WORK TO COMPLETE: A single number is the answer: the count of lines below that contain "DRAM".

◇ ◇ ◇ ◇ ◇ ◇ ◇

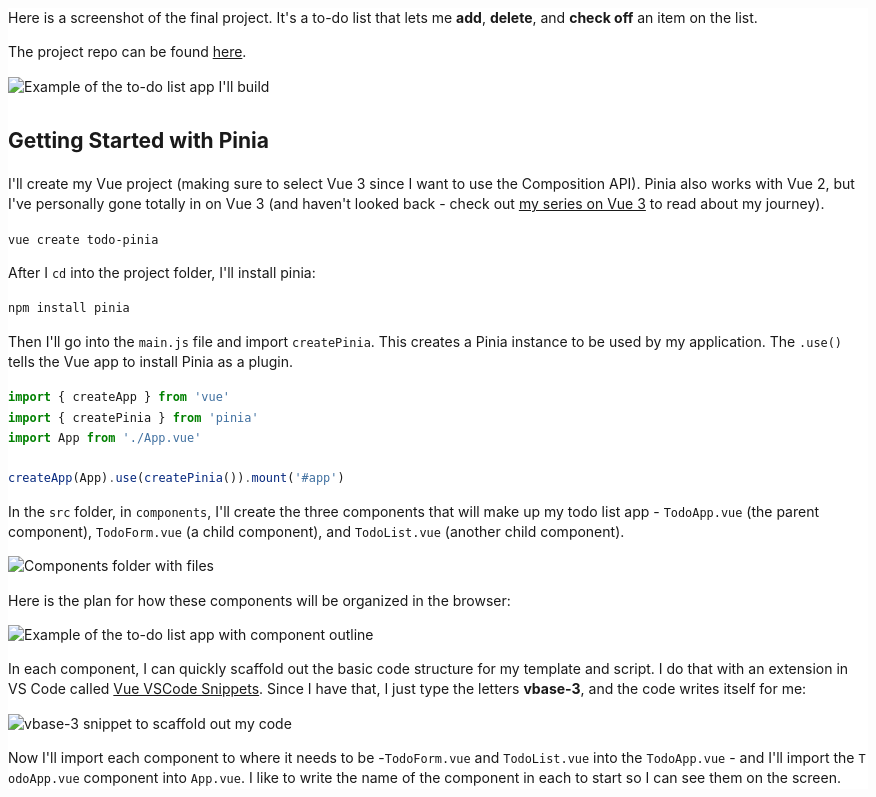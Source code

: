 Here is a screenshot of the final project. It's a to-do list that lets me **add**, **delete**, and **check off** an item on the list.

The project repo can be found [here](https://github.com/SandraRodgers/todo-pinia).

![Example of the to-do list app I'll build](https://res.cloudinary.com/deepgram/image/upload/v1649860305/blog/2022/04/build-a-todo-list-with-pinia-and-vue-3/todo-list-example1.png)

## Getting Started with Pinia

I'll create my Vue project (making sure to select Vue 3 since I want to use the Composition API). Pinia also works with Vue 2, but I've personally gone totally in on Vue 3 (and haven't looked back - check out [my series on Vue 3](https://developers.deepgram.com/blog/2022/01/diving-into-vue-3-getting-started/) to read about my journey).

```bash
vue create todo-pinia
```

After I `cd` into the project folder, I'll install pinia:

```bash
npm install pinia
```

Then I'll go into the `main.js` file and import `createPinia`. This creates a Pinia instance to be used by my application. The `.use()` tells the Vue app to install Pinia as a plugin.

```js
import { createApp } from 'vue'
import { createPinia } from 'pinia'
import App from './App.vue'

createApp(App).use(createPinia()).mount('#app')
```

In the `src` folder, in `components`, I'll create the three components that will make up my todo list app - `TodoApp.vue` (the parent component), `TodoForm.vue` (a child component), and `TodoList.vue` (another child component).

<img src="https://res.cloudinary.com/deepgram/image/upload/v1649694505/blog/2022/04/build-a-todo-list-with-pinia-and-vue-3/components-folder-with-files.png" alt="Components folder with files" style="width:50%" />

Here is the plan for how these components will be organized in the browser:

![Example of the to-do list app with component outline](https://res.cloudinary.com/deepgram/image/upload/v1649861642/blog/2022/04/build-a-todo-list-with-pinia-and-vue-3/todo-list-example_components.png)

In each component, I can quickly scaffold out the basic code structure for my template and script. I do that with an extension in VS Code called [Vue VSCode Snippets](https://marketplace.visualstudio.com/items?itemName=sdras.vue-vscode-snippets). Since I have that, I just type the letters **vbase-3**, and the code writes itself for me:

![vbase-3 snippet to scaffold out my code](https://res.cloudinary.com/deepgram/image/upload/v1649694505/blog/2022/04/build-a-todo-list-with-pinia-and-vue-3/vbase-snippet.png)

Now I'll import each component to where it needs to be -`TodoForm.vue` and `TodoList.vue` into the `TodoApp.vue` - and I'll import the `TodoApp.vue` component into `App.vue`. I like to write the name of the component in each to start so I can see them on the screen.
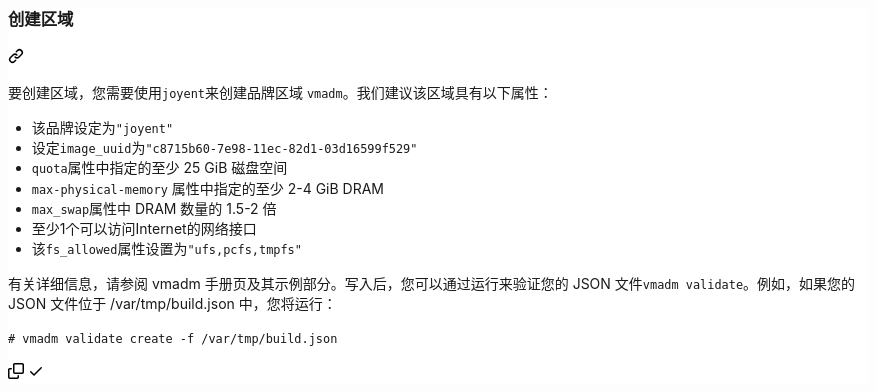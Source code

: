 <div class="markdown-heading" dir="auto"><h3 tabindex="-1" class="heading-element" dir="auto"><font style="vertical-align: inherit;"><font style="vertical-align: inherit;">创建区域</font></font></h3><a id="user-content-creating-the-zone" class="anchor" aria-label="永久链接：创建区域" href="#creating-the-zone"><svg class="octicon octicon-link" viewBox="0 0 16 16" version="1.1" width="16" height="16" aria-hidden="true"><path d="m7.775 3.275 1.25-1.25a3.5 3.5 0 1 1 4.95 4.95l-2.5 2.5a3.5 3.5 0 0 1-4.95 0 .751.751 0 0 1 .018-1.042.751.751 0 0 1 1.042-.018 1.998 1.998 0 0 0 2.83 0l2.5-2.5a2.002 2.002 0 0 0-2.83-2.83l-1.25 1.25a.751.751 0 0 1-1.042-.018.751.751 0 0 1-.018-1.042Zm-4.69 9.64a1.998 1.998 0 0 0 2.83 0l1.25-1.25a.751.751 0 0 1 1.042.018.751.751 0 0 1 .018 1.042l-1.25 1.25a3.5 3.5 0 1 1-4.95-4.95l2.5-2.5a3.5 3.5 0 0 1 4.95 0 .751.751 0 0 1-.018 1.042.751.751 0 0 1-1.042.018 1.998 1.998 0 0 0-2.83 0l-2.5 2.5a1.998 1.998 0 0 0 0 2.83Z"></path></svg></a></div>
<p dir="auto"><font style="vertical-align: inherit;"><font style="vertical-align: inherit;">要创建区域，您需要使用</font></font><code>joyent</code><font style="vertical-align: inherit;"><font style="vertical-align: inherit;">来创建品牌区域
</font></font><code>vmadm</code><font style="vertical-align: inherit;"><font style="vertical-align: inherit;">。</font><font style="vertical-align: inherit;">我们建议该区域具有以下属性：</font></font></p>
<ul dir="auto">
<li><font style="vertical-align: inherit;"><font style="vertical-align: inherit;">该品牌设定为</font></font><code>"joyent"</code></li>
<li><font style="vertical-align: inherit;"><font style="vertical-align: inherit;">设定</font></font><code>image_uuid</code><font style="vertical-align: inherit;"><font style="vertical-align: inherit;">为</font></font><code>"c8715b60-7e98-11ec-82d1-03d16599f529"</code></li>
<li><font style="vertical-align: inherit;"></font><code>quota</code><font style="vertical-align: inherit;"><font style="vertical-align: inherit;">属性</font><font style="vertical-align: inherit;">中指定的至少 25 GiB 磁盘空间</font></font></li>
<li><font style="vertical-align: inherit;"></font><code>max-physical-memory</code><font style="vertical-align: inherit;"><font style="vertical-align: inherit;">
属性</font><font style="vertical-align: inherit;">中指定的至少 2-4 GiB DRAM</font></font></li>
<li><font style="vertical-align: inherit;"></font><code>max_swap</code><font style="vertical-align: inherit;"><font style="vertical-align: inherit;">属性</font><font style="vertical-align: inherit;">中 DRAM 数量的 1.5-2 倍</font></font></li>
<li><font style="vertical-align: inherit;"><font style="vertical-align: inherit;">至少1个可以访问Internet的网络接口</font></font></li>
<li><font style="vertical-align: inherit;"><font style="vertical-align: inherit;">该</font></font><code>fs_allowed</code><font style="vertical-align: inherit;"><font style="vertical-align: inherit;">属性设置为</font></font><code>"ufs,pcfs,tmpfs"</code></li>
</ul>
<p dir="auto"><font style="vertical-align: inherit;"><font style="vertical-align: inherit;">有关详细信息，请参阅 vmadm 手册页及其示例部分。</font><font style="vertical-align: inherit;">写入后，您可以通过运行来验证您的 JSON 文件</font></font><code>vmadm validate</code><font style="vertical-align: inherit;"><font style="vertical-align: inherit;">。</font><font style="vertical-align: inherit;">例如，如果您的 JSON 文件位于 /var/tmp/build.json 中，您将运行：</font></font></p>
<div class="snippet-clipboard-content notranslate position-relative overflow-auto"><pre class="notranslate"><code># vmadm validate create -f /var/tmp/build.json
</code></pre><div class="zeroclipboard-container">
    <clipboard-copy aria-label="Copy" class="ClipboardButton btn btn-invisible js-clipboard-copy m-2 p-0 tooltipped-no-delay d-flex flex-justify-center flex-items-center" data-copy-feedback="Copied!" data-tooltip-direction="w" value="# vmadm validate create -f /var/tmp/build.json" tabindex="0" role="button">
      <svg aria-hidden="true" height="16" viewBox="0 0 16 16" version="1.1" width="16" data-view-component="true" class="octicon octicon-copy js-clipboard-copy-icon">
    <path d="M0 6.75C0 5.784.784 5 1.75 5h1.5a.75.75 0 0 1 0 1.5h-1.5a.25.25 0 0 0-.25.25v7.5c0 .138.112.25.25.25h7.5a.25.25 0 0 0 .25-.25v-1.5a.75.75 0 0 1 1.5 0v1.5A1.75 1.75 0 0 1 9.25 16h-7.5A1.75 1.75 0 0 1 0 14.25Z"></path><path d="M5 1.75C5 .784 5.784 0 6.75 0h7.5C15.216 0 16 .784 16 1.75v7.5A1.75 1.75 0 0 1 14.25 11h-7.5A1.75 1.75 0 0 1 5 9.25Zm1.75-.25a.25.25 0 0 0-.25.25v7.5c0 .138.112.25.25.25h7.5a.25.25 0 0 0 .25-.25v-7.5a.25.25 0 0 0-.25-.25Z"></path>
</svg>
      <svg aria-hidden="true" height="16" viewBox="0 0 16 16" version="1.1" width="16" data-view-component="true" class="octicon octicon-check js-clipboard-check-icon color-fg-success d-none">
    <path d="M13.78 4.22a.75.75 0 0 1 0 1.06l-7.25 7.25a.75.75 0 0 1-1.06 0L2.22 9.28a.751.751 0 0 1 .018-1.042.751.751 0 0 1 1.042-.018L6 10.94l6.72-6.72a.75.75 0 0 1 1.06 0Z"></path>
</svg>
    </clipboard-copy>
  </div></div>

◇ ◇ ◇ ◇ ◇ ◇ ◇

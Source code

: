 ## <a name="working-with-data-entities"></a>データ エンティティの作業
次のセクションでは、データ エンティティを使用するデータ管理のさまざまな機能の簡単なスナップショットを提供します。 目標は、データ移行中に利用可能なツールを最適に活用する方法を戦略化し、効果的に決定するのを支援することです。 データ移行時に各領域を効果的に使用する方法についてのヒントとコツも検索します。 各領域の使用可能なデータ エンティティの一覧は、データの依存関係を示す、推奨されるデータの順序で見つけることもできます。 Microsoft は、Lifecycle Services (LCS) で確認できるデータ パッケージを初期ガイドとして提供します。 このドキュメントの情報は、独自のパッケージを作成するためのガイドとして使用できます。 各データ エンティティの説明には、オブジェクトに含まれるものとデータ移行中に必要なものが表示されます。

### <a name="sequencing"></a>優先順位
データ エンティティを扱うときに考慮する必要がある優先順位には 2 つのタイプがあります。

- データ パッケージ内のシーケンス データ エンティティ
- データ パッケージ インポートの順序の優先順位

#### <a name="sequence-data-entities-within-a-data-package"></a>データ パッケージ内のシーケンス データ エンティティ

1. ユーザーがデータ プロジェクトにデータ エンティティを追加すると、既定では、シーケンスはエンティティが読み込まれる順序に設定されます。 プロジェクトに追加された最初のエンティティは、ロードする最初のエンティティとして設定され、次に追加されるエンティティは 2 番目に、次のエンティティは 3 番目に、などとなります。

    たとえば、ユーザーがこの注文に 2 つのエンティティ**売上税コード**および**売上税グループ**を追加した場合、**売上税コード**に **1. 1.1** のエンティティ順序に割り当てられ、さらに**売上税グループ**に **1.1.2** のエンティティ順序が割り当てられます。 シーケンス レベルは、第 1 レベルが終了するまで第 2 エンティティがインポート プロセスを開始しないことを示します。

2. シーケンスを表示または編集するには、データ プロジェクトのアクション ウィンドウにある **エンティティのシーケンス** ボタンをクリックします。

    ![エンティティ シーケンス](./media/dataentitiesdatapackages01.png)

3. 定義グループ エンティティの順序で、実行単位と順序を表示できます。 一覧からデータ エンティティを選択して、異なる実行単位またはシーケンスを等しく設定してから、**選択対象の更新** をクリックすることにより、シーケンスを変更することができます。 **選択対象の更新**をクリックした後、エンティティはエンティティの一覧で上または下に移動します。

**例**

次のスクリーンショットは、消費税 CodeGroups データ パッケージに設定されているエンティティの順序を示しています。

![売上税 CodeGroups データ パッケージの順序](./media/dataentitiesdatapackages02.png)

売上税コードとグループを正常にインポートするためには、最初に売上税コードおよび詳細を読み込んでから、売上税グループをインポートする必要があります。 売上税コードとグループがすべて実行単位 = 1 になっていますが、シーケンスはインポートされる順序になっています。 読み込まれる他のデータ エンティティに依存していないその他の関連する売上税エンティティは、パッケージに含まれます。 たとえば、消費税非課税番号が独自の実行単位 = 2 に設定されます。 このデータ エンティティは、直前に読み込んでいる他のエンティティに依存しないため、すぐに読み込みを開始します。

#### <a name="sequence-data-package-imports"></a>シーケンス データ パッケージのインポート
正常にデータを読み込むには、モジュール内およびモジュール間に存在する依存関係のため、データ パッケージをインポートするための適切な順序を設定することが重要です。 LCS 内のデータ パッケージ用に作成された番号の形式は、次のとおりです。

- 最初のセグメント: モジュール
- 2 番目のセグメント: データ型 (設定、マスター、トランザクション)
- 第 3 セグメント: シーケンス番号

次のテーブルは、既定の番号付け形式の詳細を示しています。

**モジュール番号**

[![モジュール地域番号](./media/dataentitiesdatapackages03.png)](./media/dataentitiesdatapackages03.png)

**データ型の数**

◇ ◇ ◇ ◇ ◇ ◇ ◇

EXERCISE OUTPUT: 2